**WORKING DATA:**
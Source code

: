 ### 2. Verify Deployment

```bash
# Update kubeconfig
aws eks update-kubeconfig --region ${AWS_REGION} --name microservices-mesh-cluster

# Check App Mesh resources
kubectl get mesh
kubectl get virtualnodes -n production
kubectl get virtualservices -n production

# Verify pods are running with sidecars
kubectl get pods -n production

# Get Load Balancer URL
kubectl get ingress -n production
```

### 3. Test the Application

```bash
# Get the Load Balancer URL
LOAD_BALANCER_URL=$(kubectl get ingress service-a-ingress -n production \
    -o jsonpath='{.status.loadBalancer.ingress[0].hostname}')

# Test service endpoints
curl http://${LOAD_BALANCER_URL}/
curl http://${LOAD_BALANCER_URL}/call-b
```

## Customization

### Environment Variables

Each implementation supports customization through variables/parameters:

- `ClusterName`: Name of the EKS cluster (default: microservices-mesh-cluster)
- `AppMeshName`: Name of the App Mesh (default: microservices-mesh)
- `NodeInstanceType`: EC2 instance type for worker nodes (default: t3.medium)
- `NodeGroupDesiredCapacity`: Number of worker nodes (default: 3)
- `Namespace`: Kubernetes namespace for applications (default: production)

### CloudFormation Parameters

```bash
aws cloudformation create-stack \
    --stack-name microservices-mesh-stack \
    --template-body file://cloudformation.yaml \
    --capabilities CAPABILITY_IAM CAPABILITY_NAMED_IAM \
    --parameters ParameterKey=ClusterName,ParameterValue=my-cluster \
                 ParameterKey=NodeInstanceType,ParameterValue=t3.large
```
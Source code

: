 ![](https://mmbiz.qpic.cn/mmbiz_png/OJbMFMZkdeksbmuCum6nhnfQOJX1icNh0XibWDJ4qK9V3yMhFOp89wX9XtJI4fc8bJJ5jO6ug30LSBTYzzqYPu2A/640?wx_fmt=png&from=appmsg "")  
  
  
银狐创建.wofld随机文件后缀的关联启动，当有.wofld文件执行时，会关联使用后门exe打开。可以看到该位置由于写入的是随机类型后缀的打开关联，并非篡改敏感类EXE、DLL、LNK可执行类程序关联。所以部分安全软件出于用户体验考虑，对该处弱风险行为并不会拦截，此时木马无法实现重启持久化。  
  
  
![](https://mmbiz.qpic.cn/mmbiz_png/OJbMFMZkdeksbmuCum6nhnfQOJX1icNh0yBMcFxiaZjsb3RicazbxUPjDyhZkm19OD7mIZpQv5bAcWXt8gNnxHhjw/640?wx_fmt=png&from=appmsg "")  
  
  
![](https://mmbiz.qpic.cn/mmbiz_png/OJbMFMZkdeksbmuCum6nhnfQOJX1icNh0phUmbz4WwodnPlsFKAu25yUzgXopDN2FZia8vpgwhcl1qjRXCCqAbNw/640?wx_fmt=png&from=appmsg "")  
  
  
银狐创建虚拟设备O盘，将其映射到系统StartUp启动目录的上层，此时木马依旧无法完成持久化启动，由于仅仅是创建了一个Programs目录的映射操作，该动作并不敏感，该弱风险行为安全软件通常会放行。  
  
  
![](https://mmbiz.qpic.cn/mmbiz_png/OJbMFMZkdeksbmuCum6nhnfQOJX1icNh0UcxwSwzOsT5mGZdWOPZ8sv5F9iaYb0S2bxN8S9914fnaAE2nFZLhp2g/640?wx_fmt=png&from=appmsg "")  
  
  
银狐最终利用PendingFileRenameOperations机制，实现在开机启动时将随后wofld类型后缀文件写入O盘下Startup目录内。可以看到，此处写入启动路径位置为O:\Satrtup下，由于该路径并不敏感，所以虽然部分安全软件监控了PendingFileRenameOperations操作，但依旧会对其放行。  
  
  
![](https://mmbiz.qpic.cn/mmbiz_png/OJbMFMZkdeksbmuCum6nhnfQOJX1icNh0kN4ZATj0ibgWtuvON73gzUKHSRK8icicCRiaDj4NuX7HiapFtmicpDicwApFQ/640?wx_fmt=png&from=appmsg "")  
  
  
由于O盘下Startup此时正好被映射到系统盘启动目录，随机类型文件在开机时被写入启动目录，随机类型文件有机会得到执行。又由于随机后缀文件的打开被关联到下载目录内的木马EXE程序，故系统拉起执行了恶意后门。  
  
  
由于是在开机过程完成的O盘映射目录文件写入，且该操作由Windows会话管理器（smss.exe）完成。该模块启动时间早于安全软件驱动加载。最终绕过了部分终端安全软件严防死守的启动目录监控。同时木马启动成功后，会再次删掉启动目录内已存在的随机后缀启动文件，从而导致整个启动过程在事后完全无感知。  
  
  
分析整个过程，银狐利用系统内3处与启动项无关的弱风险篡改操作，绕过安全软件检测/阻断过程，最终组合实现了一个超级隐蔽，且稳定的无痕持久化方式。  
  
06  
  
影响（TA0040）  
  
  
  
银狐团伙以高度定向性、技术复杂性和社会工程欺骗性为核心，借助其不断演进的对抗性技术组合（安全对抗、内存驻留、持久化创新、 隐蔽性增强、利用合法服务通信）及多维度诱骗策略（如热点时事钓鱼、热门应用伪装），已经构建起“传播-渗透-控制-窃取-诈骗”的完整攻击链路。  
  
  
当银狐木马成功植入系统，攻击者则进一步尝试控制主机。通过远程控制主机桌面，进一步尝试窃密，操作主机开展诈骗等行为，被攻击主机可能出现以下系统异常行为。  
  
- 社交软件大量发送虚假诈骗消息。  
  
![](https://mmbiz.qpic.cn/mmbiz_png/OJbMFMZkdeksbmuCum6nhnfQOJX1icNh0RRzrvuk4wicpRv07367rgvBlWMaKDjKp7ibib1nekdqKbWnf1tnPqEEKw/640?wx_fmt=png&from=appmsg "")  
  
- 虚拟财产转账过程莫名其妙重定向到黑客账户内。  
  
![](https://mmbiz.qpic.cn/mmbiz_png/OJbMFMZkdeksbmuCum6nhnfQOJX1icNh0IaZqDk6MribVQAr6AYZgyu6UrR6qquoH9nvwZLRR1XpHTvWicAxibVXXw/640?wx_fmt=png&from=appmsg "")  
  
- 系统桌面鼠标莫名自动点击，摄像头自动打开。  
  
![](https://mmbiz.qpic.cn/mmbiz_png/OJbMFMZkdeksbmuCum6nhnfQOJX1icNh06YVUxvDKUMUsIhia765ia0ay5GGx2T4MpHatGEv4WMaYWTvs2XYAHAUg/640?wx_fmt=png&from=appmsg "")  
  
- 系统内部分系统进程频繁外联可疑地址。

**WHAT YOU WILL DO:** Every line in the entries above that mentions the word "ingress" must be shown.

**TASK OUTPUT:**
kubectl get ingress -n production
LOAD_BALANCER_URL=$(kubectl get ingress service-a-ingress -n production \
    -o jsonpath='{.status.loadBalancer.ingress[0].hostname}')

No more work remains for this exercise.